A former senior bank executive, a UK citizen who worked at a bank with branches in Budapest, Hungary and Saint Vincent and the Grenadines, has recently pleaded guilty in the U.S. to conspiracy to defraud the U.S. Government in relation to tax compliance issues under the Foreign Account Tax Compliance Act ("FATCA"). Historically, tax evasion has been seen by some as a domestic issue, but extraterritorial action regarding alleged tax evasion is not a new trend in the US. Will the UK take a similar approach?
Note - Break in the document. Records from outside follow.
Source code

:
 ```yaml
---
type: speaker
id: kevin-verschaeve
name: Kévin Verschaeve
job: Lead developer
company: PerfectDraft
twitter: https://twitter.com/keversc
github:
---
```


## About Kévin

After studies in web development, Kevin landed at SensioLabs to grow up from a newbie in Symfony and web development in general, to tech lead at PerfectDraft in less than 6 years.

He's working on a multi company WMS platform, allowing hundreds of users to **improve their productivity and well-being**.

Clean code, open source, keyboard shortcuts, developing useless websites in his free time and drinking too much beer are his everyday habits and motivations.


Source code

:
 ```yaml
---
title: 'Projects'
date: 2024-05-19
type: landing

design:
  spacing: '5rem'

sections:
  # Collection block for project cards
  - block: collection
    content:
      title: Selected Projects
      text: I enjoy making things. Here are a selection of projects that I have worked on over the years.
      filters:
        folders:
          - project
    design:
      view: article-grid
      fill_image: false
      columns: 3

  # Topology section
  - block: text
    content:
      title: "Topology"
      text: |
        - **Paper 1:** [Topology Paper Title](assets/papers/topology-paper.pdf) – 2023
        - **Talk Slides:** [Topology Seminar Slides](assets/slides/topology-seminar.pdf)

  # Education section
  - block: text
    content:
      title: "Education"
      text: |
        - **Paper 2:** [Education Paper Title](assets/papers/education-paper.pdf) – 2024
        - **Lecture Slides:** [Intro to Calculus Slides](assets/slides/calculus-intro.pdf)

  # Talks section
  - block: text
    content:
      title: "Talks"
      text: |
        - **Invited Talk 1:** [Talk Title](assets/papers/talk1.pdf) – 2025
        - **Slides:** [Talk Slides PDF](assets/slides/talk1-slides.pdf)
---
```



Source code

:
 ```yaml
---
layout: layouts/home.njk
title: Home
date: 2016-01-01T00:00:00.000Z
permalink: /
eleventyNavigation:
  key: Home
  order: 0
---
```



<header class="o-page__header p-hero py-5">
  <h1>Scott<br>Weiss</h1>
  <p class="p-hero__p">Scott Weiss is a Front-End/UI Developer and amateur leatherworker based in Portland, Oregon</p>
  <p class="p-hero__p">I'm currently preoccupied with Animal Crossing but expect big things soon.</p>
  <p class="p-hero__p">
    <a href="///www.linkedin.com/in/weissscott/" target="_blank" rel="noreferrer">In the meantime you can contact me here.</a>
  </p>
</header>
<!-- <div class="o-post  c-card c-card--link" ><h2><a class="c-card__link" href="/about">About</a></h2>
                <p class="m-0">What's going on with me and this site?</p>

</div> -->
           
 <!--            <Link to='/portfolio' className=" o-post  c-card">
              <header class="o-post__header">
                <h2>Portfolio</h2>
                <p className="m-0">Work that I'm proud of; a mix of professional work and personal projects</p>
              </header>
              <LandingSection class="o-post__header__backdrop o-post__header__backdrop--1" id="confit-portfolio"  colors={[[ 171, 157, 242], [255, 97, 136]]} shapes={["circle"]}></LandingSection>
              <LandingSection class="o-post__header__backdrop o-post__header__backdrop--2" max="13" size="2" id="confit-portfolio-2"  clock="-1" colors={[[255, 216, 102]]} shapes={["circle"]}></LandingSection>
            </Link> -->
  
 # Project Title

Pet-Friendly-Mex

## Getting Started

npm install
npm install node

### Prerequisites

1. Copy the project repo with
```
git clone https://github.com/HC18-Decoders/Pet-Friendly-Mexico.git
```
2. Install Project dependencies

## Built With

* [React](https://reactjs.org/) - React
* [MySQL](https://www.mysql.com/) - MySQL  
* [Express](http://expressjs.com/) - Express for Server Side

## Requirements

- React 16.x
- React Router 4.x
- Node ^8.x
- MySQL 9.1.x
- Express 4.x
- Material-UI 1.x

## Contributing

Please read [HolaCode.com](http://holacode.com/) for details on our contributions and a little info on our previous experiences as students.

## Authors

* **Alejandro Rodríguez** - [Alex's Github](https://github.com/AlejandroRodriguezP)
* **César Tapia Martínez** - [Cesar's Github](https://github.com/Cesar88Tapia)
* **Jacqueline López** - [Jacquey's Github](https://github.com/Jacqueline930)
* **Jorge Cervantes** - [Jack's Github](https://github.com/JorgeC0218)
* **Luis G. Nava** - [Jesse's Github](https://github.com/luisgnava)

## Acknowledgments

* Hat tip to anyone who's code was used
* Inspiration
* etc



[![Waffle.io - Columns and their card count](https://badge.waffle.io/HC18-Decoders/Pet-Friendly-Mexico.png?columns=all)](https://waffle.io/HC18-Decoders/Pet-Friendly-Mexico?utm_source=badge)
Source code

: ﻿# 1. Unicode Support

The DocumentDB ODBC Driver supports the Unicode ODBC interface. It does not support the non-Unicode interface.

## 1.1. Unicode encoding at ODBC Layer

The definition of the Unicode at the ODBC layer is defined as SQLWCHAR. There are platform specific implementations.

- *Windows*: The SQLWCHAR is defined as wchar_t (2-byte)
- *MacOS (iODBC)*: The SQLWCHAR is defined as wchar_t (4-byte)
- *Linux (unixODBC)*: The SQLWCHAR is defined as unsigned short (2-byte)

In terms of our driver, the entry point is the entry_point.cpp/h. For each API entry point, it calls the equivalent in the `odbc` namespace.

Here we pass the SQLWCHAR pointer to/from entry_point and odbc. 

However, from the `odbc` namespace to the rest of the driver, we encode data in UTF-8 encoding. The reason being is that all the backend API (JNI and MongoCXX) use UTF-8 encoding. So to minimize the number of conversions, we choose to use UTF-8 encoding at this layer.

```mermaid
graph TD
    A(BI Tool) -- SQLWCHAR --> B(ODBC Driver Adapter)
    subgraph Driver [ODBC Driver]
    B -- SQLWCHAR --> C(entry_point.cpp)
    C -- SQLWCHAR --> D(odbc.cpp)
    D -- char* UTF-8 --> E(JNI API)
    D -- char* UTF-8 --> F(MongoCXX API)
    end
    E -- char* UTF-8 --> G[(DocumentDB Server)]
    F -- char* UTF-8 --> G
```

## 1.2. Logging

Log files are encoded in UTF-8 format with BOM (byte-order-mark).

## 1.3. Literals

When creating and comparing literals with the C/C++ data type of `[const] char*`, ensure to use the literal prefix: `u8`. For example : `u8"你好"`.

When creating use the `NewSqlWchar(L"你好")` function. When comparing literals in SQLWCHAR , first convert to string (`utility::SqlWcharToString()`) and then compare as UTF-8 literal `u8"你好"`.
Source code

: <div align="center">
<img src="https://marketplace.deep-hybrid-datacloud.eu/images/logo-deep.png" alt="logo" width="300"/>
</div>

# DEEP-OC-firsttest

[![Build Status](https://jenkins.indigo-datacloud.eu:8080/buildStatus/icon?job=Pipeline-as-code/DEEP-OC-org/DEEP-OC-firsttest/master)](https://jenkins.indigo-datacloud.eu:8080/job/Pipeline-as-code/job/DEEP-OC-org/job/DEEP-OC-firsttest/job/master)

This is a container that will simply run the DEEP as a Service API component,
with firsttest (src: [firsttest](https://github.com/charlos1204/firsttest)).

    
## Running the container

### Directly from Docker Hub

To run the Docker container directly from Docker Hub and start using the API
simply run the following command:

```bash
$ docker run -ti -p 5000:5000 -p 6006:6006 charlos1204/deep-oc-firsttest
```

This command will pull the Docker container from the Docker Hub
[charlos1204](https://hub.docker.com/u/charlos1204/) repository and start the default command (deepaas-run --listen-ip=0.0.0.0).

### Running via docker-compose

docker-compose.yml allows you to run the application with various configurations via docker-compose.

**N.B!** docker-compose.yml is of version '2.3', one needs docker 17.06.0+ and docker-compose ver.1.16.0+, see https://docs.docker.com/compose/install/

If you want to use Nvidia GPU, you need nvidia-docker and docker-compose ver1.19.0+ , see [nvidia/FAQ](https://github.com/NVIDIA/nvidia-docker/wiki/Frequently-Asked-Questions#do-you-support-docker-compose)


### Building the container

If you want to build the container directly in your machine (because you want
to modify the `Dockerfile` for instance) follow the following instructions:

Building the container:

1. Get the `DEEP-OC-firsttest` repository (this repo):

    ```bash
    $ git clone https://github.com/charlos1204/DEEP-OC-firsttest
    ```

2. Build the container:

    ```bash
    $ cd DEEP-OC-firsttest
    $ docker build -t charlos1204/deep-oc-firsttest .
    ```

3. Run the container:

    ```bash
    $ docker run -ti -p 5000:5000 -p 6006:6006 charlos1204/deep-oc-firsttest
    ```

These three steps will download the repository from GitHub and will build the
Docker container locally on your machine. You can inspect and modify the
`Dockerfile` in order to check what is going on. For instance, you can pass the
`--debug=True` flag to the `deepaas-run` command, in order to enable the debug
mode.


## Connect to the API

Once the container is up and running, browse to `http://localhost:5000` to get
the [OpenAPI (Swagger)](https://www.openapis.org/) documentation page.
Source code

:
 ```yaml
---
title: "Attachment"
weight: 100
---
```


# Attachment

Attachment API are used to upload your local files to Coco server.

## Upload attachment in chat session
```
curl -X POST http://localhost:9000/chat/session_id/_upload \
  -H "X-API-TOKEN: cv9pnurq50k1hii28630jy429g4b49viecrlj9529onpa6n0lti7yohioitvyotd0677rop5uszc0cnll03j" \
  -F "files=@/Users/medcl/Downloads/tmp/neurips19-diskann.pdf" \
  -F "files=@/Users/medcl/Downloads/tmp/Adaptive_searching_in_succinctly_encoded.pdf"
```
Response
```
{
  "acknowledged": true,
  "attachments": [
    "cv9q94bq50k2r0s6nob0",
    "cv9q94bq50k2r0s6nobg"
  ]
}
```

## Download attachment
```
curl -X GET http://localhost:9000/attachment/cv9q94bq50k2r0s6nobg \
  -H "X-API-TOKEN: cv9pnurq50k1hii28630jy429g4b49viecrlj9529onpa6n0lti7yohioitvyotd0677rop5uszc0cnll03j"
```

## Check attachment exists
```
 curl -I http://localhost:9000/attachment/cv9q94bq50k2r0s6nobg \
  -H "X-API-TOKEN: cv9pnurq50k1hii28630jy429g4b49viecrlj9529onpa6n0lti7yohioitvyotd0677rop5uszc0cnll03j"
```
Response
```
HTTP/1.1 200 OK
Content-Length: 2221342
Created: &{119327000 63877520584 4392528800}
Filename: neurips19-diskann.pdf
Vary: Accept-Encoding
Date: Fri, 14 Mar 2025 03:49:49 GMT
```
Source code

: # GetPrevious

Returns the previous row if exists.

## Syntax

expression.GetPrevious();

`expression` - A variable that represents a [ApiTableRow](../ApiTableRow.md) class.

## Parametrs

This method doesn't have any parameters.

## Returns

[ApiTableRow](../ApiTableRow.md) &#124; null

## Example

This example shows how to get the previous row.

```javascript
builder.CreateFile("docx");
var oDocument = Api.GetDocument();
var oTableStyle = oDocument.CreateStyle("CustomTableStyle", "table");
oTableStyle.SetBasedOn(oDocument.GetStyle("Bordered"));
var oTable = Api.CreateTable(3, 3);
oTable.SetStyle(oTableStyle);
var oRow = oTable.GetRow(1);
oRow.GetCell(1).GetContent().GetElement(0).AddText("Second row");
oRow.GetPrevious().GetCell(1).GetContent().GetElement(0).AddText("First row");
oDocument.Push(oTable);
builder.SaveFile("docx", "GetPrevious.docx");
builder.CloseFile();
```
In June and July 2017, Adrian Baron, the then CEO of Loyal Bank ("the Bank"), a bank based in St Vincent, was caught in a sting operation by a U.S. undercover agent posing as a customer involved in stock manipulation schemes. The operation came about through a U.S. Department of Justice ("DOJ") investigation into alleged market manipulation by brokerage firms based in Belize. The DOJ came to suspect that the Bank was laundering proceeds flowing from the market manipulation scheme.
Mr Baron promised the undercover agent that he would open a number of corporate accounts at the Bank for him, without his name appearing on any of the account opening documentation. The agent made it clear that he would need to circumvent the U.S. Internal Revenue Service’s ("IRS") reporting requirements under FATCA, which requires financial institutions to identify their U.S. customers and report information about financial accounts held by them (either directly or through a foreign entity) to the IRS. Mr Baron confirmed to the agent that the Bank would not report an account for purposes of FATCA unless the paperwork indicated "obvious" U.S. involvement.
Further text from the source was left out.